The Commission’s chief exec, Neil McArthur, has been at pains to emphasise the need for higher standards to be met by overseas gambling operators targeting customers within his area, beginning with those regulated in Malta.
Commission Chief Exec Speaks in Malta
McArthur recently spoke at the ARQ Gaming Compliance Forum in Malta, where many gambling companies receive their licences, and stressed there that the Malta Gaming Authority (MGA) share his concerns. This comes after a study in 2018 which focused on compliance standards of over 120 online casinos found areas to work on.
45 were told to submit an action plan in order to raise their standards, 14 became the subject of deeper investigation, 7 paid upwards of £18million in penalty packages and five even surrendered their licences altogether.
During his speech McArthur made reference to compliance with both the letter and the spirit of regulation not being optional.
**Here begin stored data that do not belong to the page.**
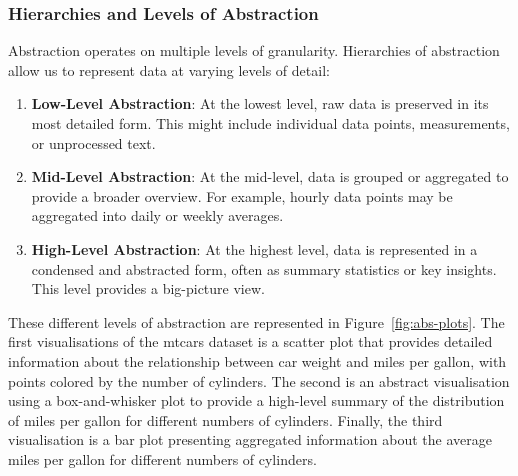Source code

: \documentclass{article}\usepackage[]{graphicx}\usepackage[]{xcolor}
\numberwithin{equation}{section}
\begin{document}
\subsubsection{Hierarchies and Levels of Abstraction}
Abstraction operates on multiple levels of granularity. Hierarchies of abstraction allow us to represent data at varying levels of detail: 
\begin{enumerate}
    \item \textbf{Low-Level Abstraction}: At the lowest level, raw data is preserved in its most detailed form. This might include individual data points, measurements, or unprocessed text.
    \item \textbf{Mid-Level Abstraction}: At the mid-level, data is grouped or aggregated to provide a broader overview. For example, hourly data points may be aggregated into daily or weekly averages.
    \item \textbf{High-Level Abstraction}: At the highest level, data is represented in a condensed and abstracted form, often as summary statistics or key insights. This level provides a big-picture view.
\end{enumerate}

\noindent 
These different levels of abstraction are represented in Figure~\ref{fig:abs-plots}. The first visualisations of the mtcars dataset is a scatter plot that provides detailed information about the relationship between car weight and miles per gallon, with points colored by the number of cylinders. The second is an abstract visualisation using a box-and-whisker plot to provide a high-level summary of the distribution of miles per gallon for different numbers of cylinders. Finally, the third visualisation is a bar plot presenting aggregated information about the average miles per gallon for different numbers of cylinders.
\end{document}
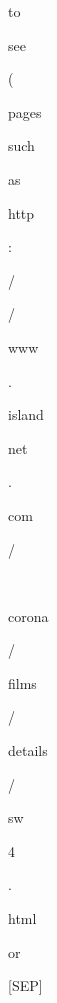\documentclass[varwidth=150mm]{standalone}
\begin{document}
\begin{CJK*}{UTF8}{gbsn}
{{{\colorbox{red!0.0}{\strut to} \colorbox{red!0.0}{\strut see} \colorbox{red!0.0}{\strut (} \colorbox{red!0.0}{\strut pages} \colorbox{red!0.0}{\strut such} \colorbox{red!0.0}{\strut as} \colorbox{red!0.0}{\strut http} \colorbox{red!0.0}{\strut :} \colorbox{red!0.0}{\strut /} \colorbox{red!0.0}{\strut /} \colorbox{red!0.0}{\strut www} \colorbox{red!0.0}{\strut .} \colorbox{red!0.0}{\strut island}\colorbox{red!0.0}{\strut net} \colorbox{red!0.0}{\strut .} \colorbox{red!0.0}{\strut com} \colorbox{red!0.0}{\strut /} \colorbox{red!0.0}{\strut ~} \colorbox{red!1.8929505348205566}{\strut corona} \colorbox{red!0.0}{\strut /} \colorbox{red!0.0}{\strut films} \colorbox{red!0.0}{\strut /} \colorbox{red!0.0}{\strut details} \colorbox{red!0.0}{\strut /} \colorbox{red!0.0}{\strut sw}\colorbox{red!0.0}{\strut 4} \colorbox{red!0.0}{\strut .} \colorbox{red!0.0}{\strut html} \colorbox{red!0.0}{\strut or} \colorbox{red!3.5331151485443115}{\strut [SEP]}
}}}
\end{CJK*}
\end{document}
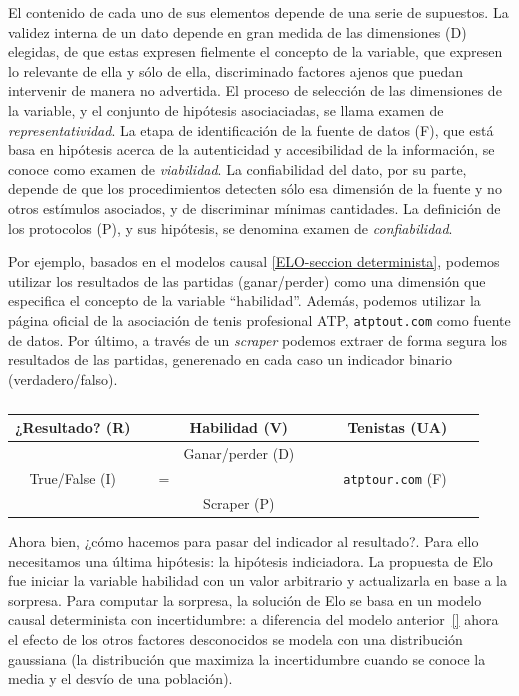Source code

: \documentclass[a4paper,10pt]{book}
\begin{document}

El contenido de cada uno de sus elementos depende de una serie de supuestos.
La validez interna de un dato depende en gran medida de las dimensiones (D) elegidas, de que estas expresen fielmente el concepto de la variable, que expresen lo relevante de ella y sólo de ella, discriminado factores ajenos que puedan intervenir de manera no advertida.
El proceso de selección de las dimensiones de la variable, y el conjunto de hipótesis asociaciadas, se llama examen de \emph{representatividad}.
La etapa de identificación de la fuente de datos (F), que está basa en hipótesis acerca de la autenticidad y accesibilidad de la información, se conoce como examen de \emph{viabilidad}.
La confiabilidad del dato, por su parte, depende de que los procedimientos detecten sólo esa dimensión de la fuente y no otros estímulos asociados, y de discriminar mínimas cantidades.
La definición de los protocolos (P), y sus hipótesis, se denomina examen de \emph{confiabilidad}.


Por ejemplo, basados en el modelos causal \ref{ELO-seccion determinista}, podemos utilizar los resultados de las partidas (ganar/perder) como una dimensión que especifica el concepto de la variable ``habilidad''.
Además, podemos utilizar la página oficial de la asociación de tenis profesional ATP, \texttt{atptout.com} como fuente de datos.
Por último, a través de un \emph{scraper} podemos extraer de forma segura los resultados de las partidas, generenado en cada caso un indicador binario (verdadero/falso).


\begin{table}[ht!]
\centering
\begin{tabular}{clcccc}
¿Resultado? (R) & \multicolumn{1}{r|}{} &  & Habilidad (V) &  &  \multicolumn{1}{|c}{Tenistas (UA)} \\ \hline
   &  \multicolumn{1}{r|}{}    &  & Ganar/perder (D) &  & \multicolumn{1}{|r}{} \\
                 True/False (I)  &   & =  &  &  & \ \ \ \texttt{atptour.com} (F) \ \ \  \\
 & \multicolumn{1}{r|}{} &  & Scraper (P) &        &      \multicolumn{1}{|r}{}
\end{tabular}
\caption{}
\label{tab:operacionalizacion_habilidad}
\end{table}


Ahora bien, ¿cómo hacemos para pasar del indicador al resultado?.
Para ello necesitamos una última hipótesis: la hipótesis indiciadora.
La propuesta de Elo fue iniciar la variable habilidad con un valor arbitrario y actualizarla en base a la sorpresa.
Para computar la sorpresa, la solución de Elo se basa en un modelo causal determinista con incertidumbre: a diferencia del modelo anterior~\ref{} ahora el efecto de los otros factores desconocidos se modela con una distribución gaussiana (la distribución que maximiza la incertidumbre cuando se conoce la media y el desvío de una población).
\end{document}
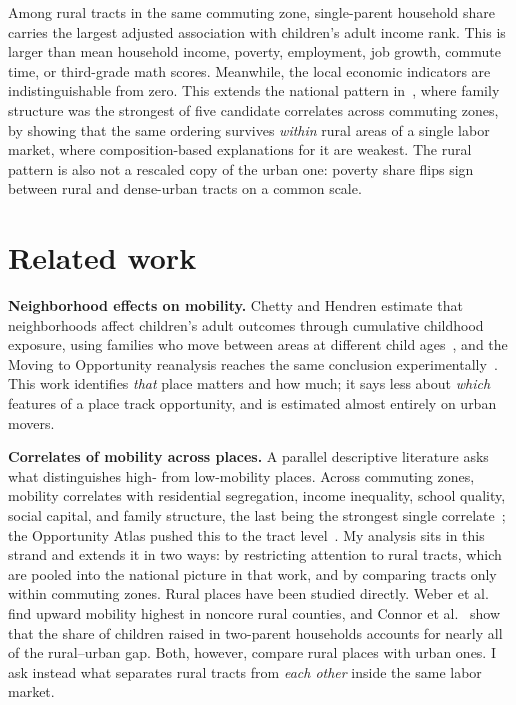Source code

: \documentclass[9pt,twoside]{pnas-new}
\begin{document}
Among rural tracts in the same commuting zone, single-parent household share
carries the largest adjusted association with children's adult income rank.
This is larger than mean household income, poverty, employment, job growth,
commute time, or third-grade math scores. Meanwhile, the local economic
indicators are indistinguishable from zero. This extends the
national pattern in~\cite{chetty2014land}, where family structure was the
strongest of five candidate correlates across commuting zones, by showing that
the same ordering survives \emph{within} rural areas of a single labor market,
where composition-based explanations for it are weakest. The rural pattern is
also not a rescaled copy of the urban one: poverty share flips sign between
rural and dense-urban tracts on a common scale.

\section{Related work}

\noindent\textbf{Neighborhood effects on mobility.} Chetty and Hendren estimate that
neighborhoods affect children's adult outcomes through cumulative childhood
exposure, using families who move between areas at different child
ages~\cite{chetty2017exposure,chetty2018county}, and the Moving to Opportunity
reanalysis reaches the same conclusion experimentally~\cite{chetty2015mto}.
This work identifies \emph{that} place matters and how much; it says less about
\emph{which} features of a place track opportunity, and is estimated almost
entirely on urban movers.

\noindent\textbf{Correlates of mobility across places.} A parallel descriptive
literature asks what distinguishes high- from low-mobility places. Across
commuting zones, mobility correlates with residential segregation, income
inequality, school quality, social capital, and family structure, the last
being the strongest single correlate~\cite{chetty2014land}; the Opportunity
Atlas pushed this to the tract level~\cite{chetty2018atlas}. My analysis sits
in this strand and extends it in two ways: by restricting attention to rural
tracts, which are pooled into the national picture in that work, and by
comparing tracts only within commuting zones. Rural places have been studied
directly. Weber et al.~\cite{weber2017rural} find upward mobility highest in
noncore rural counties, and Connor et al.~\cite{connor2023rural} show that
the share of children raised in two-parent households accounts for nearly all
of the rural--urban gap. Both, however, compare rural places with urban ones.
I ask
instead what separates rural tracts from \emph{each other} inside the same
labor market.
\end{document}
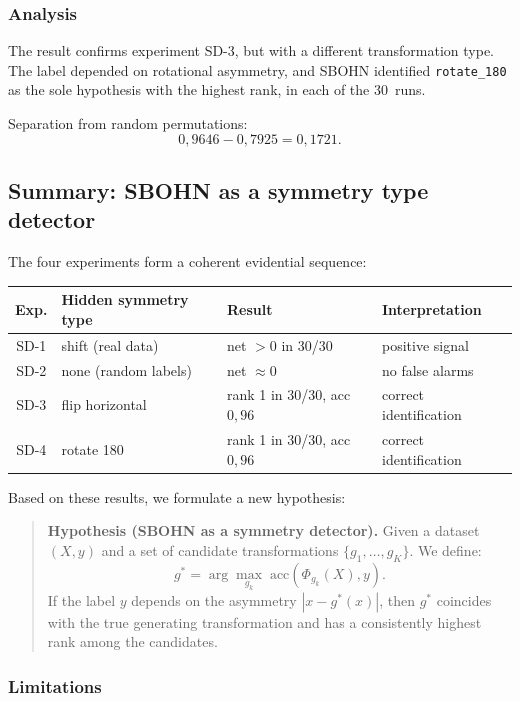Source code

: \documentclass[11pt,a4paper]{report}
\begin{document}
\subsubsection{Analysis}

The result confirms experiment SD-3, but with a different transformation type. The label depended on rotational asymmetry, and SBOHN identified \texttt{rotate\_180} as the sole hypothesis with the highest rank, in each of the 30~runs.

Separation from random permutations:
\[
0{,}9646-0{,}7925=0{,}1721.
\]

\subsection{Summary: SBOHN as a symmetry type detector}

The four experiments form a coherent evidential sequence:

\begin{center}
\begin{tabular}{clll}
\toprule
Exp. & Hidden symmetry type & Result & Interpretation \\
\midrule
SD-1 & shift (real data) & net $> 0$ in 30/30 & positive signal \\
SD-2 & none (random labels) & net $\approx 0$ & no false alarms \\
SD-3 & flip horizontal & rank 1 in 30/30, acc $0{,}96$ & correct identification \\
SD-4 & rotate 180 & rank 1 in 30/30, acc $0{,}96$ & correct identification \\
\bottomrule
\end{tabular}
\end{center}

Based on these results, we formulate a new hypothesis:

\begin{quote}
\textbf{Hypothesis (SBOHN as a symmetry detector).}
Given a dataset $(X,y)$ and a set of candidate transformations $\{g_1,\dots,g_K\}$. We define:
\[
g^*=\arg\max_{g_k}\;\mathrm{acc}(\Phi_{g_k}(X),y).
\]
If the label $y$ depends on the asymmetry $|x-g^*(x)|$, then $g^*$ coincides with the true generating transformation and has a consistently highest rank among the candidates.
\end{quote}

\subsubsection{Limitations}
\end{document}
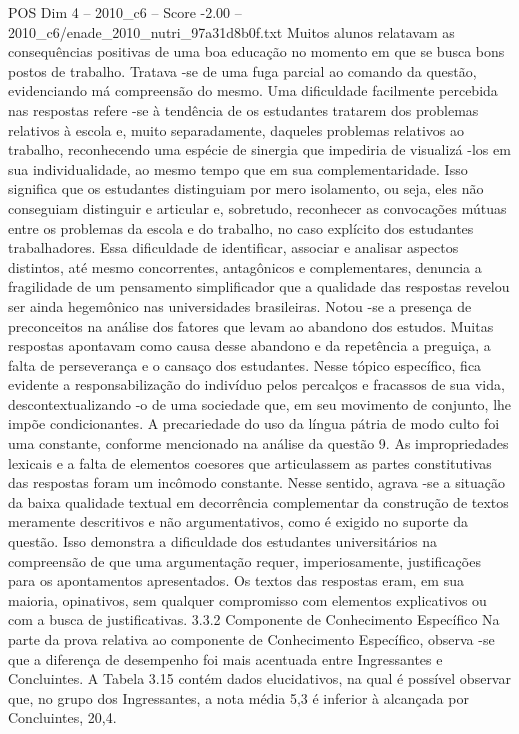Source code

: \begin{textsample}{POS Dim 4 – 2010\_c6 – Score -2.00 – 2010\_c6/enade\_2010\_nutri\_97a31d8b0f.txt}
Muitos alunos relatavam as consequências positivas de uma boa educação no momento em que se busca bons postos de trabalho.
Tratava -se de uma fuga parcial ao comando da questão, evidenciando má compreensão do mesmo.
Uma dificuldade facilmente percebida nas respostas refere -se à tendência de os estudantes tratarem dos problemas relativos à escola e, muito separadamente, daqueles problemas relativos ao trabalho, reconhecendo uma espécie de sinergia que impediria de visualizá -los em sua individualidade, ao mesmo tempo que em sua complementaridade.
Isso significa que os estudantes distinguiam por mero isolamento, ou seja, eles não conseguiam distinguir e articular e, sobretudo, reconhecer as convocações mútuas entre os problemas da escola e do trabalho, no caso explícito dos estudantes trabalhadores.
Essa dificuldade de identificar, associar e analisar aspectos distintos, até mesmo concorrentes, antagônicos e complementares, denuncia a fragilidade de um pensamento simplificador que a qualidade das respostas revelou ser ainda hegemônico nas universidades brasileiras.
Notou -se a presença de preconceitos na análise dos fatores que levam ao abandono dos estudos.
Muitas respostas apontavam como causa desse abandono e da repetência a preguiça, a falta de perseverança e o cansaço dos estudantes.
Nesse tópico específico, fica evidente a responsabilização do indivíduo pelos percalços e fracassos de sua vida, descontextualizando -o de uma sociedade que, em seu movimento de conjunto, lhe impõe condicionantes.
A precariedade do uso da língua pátria de modo culto foi uma constante, conforme mencionado na análise da questão 9.
As impropriedades lexicais e a falta de elementos coesores que articulassem as partes constitutivas das respostas foram um incômodo constante.
Nesse sentido, agrava -se a situação da baixa qualidade textual em decorrência complementar da construção de textos meramente descritivos e não argumentativos, como é exigido no suporte da questão.
Isso demonstra a dificuldade dos estudantes universitários na compreensão de que uma argumentação requer, imperiosamente, justificações para os apontamentos apresentados.
Os textos das respostas eram, em sua maioria, opinativos, sem qualquer compromisso com elementos explicativos ou com a busca de justificativas. 3.3.2 Componente de Conhecimento Específico Na parte da prova relativa ao componente de Conhecimento Específico, observa -se que a diferença de desempenho foi mais acentuada entre Ingressantes e Concluintes.
A Tabela 3.15 contém dados elucidativos, na qual é possível observar que, no grupo dos Ingressantes, a nota média 5,3 é inferior à alcançada por Concluintes, 20,4.

\end{textsample}
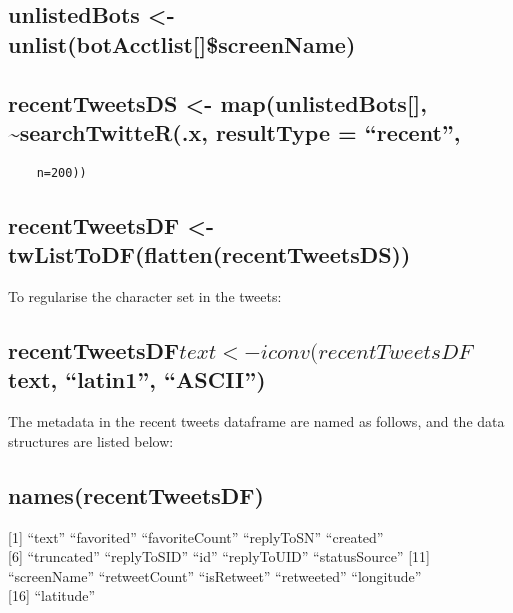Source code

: \documentclass[]{article}
\begin{document}
\hypertarget{unlistedbots---unlistbotacctlistscreenname}{%
\subsection{unlistedBots \textless{}-
unlist(botAcctlist{[}{]}\$screenName)}\label{unlistedbots---unlistbotacctlistscreenname}}

\hypertarget{recenttweetsds---mapunlistedbots-searchtwitter.x-resulttype-recent}{%
\subsection{recentTweetsDS \textless{}- map(unlistedBots{[}{]},
\textasciitilde{}searchTwitteR(.x, resultType =
``recent'',}\label{recenttweetsds---mapunlistedbots-searchtwitter.x-resulttype-recent}}

\begin{verbatim}
    n=200))
\end{verbatim}

\hypertarget{recenttweetsdf---twlisttodfflattenrecenttweetsds}{%
\subsection{recentTweetsDF \textless{}-
twListToDF(flatten(recentTweetsDS))}\label{recenttweetsdf---twlisttodfflattenrecenttweetsds}}

To regularise the character set in the tweets:

\hypertarget{recenttweetsdftext---iconvrecenttweetsdftext-latin1-ascii}{%
\subsection{\texorpdfstring{recentTweetsDF\(text <- iconv(recentTweetsDF\)text,
``latin1'',
``ASCII'')}{recentTweetsDFtext \textless{}- iconv(recentTweetsDFtext, ``latin1'', ``ASCII'')}}\label{recenttweetsdftext---iconvrecenttweetsdftext-latin1-ascii}}

The metadata in the recent tweets dataframe are named as follows, and
the data structures are listed below:

\hypertarget{namesrecenttweetsdf}{%
\subsection{names(recentTweetsDF)}\label{namesrecenttweetsdf}}

{[}1{]} ``text'' ``favorited'' ``favoriteCount'' ``replyToSN''
``created''\\
{[}6{]} ``truncated'' ``replyToSID'' ``id'' ``replyToUID''
``statusSource'' {[}11{]} ``screenName'' ``retweetCount'' ``isRetweet''
``retweeted'' ``longitude''\\
{[}16{]} ``latitude''
\end{document}
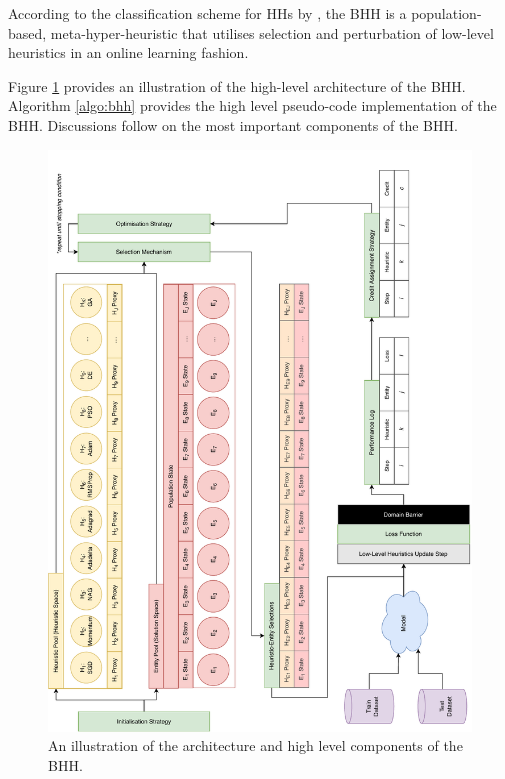 \documentclass[preprint,review,12pt]{elsarticle}
\begin{document}
According to the classification scheme for \acp{HH} by \citet{ref:burke:2010}, the \acs{BHH} is a population-based, meta-hyper-heuristic that utilises selection and perturbation of low-level heuristics in an online learning fashion.

Figure \ref{fig:bhh_architecture} provides an illustration of the high-level architecture of the \acs{BHH}. Algorithm \ref{algo:bhh} provides the high level pseudo-code implementation of the \acs{BHH}. Discussions follow on the most important components of the \acs{BHH}.

\begin{figure}[htbp]
	\centering
	\includegraphics[width=1.0\textwidth]{bhh_architecture.pdf}
	\caption[An illustration of
		the architecture and high level components of the \acf{BHH}.]{An illustration of
		the architecture and high level components of the \acf{BHH}.}
	\label{fig:bhh_architecture}
\end{figure}
\end{document}
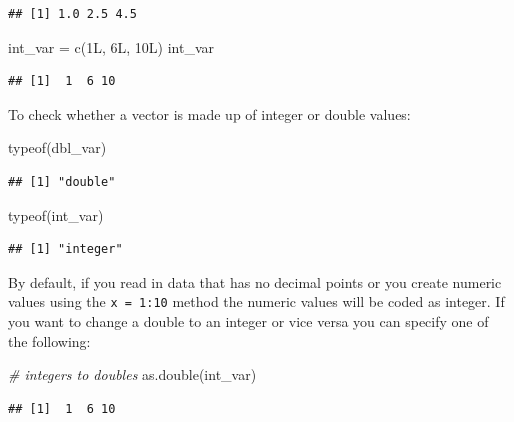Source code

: \documentclass[
]{book}
\newenvironment{Shaded}{\begin{snugshade}}{\end{snugshade}}
\newcommand{\CommentTok}[1]{\textcolor[rgb]{0.56,0.35,0.01}{\textit{#1}}}
\newcommand{\FunctionTok}[1]{\textcolor[rgb]{0.00,0.00,0.00}{#1}}
\newcommand{\NormalTok}[1]{#1}
\newcommand{\OtherTok}[1]{\textcolor[rgb]{0.56,0.35,0.01}{#1}}
\begin{document}
\begin{verbatim}
## [1] 1.0 2.5 4.5
\end{verbatim}

\begin{Shaded}
\begin{Highlighting}[]
\NormalTok{int\_var }\OtherTok{=} \FunctionTok{c}\NormalTok{(1L, 6L, 10L)}
\NormalTok{int\_var}
\end{Highlighting}
\end{Shaded}

\begin{verbatim}
## [1]  1  6 10
\end{verbatim}

To check whether a vector is made up of integer or double values:

\begin{Shaded}
\begin{Highlighting}[]
\FunctionTok{typeof}\NormalTok{(dbl\_var)}
\end{Highlighting}
\end{Shaded}

\begin{verbatim}
## [1] "double"
\end{verbatim}

\begin{Shaded}
\begin{Highlighting}[]
\FunctionTok{typeof}\NormalTok{(int\_var)}
\end{Highlighting}
\end{Shaded}

\begin{verbatim}
## [1] "integer"
\end{verbatim}

By default, if you read in data that has no decimal points or you create numeric values using the \texttt{x\ =\ 1:10} method the numeric values will be coded as integer. If you want to change a double to an integer or vice versa you can specify one of the following:

\begin{Shaded}
\begin{Highlighting}[]
\CommentTok{\# integers to doubles}
\FunctionTok{as.double}\NormalTok{(int\_var)}
\end{Highlighting}
\end{Shaded}

\begin{verbatim}
## [1]  1  6 10
\end{verbatim}
\end{document}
He highlighted that 24 of 45 operators required to submit action plans, 5 of 7 paying financial penalties and three who gave up their licences were all situated on the island of Malta.
All of this comes at a time when operators based in Malta now account for more than 30% of the UK’s online gross gaming yield, roughly one-eighth of the entire regulated market, up from just 10% back in 2014.
Areas of Concern for the Commission
Among the areas raised for improvement was the need for mobile and online game designers to be able to work together in order to produce an effective Industry Code for Game Design, something that would then be brought into effect in any licence conditions and codes of practice.
The new code would potentially cover techniques the industry plans to use when designing apps and games, the risk associated with each product along with how they can be mitigated and a proper explanation of what is not acceptable among other things.
With inducements to gamble being another area of concern for McArthur and the Commission, the usage of advertising technology is under focus as a surge of such advertising highlighted in a report based on GambleAware research showing its effects on children and vulnerable people has been reported.
McArthur stressed that he was not suggesting that such people were being deliberately targeted, the research did find very little evidence of advertising tech being used to proactively target ads away from them, which is a concern.
While at face value this move can be seen as the UK attempting to impart its rules and regulations on a foreign territory, in fact they have proven to be the best in the world when it comes to regulation within gambling and even they don’t get it all right, so any improvement implemented by Malta and then beyond has to be welcomed.